■ **To do**
Show every line of the data that includes the word "timeSheetEntryApi".

■ **Supplied data**
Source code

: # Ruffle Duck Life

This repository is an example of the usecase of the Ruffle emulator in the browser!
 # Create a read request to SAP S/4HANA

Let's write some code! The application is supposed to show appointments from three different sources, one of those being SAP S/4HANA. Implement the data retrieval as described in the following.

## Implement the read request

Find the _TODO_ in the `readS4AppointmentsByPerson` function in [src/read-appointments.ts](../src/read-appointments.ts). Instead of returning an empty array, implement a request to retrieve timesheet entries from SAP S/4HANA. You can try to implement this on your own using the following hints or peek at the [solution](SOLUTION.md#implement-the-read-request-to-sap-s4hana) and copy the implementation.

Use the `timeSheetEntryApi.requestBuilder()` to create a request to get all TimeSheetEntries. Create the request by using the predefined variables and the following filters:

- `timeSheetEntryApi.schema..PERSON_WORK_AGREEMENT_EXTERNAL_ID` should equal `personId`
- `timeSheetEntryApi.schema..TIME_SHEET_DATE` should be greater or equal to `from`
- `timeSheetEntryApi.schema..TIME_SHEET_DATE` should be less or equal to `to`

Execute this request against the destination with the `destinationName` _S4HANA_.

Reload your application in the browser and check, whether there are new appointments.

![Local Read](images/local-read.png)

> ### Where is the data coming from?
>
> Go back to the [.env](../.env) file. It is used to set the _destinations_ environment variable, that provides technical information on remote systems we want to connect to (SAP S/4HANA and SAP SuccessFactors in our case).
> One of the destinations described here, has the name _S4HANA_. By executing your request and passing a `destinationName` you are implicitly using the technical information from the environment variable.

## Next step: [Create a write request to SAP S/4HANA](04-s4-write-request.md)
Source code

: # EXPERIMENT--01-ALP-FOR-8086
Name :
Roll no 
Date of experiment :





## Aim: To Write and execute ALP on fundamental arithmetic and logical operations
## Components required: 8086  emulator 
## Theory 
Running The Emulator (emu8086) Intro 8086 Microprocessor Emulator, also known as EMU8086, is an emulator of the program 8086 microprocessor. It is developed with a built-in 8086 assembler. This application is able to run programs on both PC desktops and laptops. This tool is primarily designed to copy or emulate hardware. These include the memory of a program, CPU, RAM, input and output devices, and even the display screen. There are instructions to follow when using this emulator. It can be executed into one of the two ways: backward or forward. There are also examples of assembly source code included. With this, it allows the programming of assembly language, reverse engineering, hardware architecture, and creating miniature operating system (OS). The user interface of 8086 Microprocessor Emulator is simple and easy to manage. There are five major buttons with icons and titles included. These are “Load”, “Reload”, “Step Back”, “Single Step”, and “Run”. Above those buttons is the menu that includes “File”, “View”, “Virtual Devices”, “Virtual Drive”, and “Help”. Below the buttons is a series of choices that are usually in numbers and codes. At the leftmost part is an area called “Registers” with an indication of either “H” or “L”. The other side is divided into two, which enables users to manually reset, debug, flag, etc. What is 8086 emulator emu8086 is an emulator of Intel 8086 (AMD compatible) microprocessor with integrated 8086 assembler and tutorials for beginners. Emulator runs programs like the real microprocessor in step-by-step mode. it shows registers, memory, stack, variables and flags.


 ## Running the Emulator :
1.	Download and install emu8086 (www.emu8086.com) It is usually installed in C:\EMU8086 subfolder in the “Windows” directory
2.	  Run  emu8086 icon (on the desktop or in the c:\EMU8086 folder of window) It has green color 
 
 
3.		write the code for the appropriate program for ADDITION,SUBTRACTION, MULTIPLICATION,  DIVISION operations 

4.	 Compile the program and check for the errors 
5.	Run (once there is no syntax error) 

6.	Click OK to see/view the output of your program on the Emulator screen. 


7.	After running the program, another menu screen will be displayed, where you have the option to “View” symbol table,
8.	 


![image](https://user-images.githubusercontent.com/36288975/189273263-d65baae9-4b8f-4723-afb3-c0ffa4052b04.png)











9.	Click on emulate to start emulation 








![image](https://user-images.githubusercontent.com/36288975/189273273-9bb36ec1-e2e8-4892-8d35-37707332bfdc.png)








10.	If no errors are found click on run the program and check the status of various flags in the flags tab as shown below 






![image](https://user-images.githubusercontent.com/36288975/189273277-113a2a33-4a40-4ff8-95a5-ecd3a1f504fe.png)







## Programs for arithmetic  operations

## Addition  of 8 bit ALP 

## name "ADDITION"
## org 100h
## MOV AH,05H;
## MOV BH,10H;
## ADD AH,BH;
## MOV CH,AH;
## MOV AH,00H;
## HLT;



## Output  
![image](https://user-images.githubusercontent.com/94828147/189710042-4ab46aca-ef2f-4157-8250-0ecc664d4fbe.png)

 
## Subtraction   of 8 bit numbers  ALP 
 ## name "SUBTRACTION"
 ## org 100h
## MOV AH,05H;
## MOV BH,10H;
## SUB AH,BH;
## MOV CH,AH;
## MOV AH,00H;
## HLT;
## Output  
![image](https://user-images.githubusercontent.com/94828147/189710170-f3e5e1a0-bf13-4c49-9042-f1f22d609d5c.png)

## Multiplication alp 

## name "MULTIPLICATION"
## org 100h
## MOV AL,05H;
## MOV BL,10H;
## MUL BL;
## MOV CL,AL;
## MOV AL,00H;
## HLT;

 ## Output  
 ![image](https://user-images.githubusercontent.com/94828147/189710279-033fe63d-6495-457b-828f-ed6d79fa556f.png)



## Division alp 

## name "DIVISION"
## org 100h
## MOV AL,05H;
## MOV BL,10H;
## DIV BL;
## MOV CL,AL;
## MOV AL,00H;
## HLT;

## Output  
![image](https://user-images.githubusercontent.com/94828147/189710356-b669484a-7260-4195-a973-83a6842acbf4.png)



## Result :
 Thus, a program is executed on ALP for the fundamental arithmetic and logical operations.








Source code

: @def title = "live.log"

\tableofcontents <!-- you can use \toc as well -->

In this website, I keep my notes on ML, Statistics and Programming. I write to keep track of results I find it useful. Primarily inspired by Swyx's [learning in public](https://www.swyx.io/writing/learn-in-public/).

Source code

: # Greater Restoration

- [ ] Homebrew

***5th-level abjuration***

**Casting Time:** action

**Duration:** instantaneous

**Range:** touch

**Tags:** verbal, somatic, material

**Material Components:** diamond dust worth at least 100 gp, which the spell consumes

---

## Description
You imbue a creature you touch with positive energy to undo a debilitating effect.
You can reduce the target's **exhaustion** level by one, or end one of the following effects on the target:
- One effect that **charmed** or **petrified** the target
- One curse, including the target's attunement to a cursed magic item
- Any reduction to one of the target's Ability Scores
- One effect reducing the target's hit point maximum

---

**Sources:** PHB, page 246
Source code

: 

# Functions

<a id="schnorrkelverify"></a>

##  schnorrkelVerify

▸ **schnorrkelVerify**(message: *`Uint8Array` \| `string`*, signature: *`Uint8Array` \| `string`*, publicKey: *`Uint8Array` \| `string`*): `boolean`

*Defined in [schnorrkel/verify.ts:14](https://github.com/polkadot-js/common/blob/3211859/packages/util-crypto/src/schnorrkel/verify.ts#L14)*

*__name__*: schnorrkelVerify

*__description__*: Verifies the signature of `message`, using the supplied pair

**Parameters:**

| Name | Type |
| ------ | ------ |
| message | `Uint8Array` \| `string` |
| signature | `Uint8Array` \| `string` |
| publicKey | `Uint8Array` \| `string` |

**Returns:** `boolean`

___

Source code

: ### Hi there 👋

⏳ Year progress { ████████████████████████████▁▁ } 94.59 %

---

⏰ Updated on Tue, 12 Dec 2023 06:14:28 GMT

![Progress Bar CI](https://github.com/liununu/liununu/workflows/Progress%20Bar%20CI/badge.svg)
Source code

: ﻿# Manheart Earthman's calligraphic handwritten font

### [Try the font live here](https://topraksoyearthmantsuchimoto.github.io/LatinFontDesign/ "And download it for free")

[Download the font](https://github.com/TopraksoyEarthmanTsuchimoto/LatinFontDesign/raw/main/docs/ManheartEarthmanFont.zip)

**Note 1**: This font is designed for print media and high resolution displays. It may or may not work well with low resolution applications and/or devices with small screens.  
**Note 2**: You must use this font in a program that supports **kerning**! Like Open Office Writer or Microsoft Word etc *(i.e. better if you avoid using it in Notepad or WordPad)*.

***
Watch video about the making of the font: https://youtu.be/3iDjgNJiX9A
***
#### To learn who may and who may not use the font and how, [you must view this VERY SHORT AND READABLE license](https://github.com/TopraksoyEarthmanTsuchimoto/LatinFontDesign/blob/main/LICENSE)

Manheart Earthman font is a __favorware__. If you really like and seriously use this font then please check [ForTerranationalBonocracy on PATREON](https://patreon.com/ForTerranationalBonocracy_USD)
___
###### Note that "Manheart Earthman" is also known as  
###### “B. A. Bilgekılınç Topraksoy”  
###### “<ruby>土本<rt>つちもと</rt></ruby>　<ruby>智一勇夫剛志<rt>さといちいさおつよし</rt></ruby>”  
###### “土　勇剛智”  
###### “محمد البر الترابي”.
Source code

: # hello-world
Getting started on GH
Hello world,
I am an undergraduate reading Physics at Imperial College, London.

■ **Answer box**
Use the `timeSheetEntryApi.requestBuilder()` to create a request to get all TimeSheetEntries. Create the request by using the predefined variables and the following filters:
- `timeSheetEntryApi.schema..PERSON_WORK_AGREEMENT_EXTERNAL_ID` should equal `personId`
- `timeSheetEntryApi.schema..TIME_SHEET_DATE` should be greater or equal to `from`
- `timeSheetEntryApi.schema..TIME_SHEET_DATE` should be less or equal to `to`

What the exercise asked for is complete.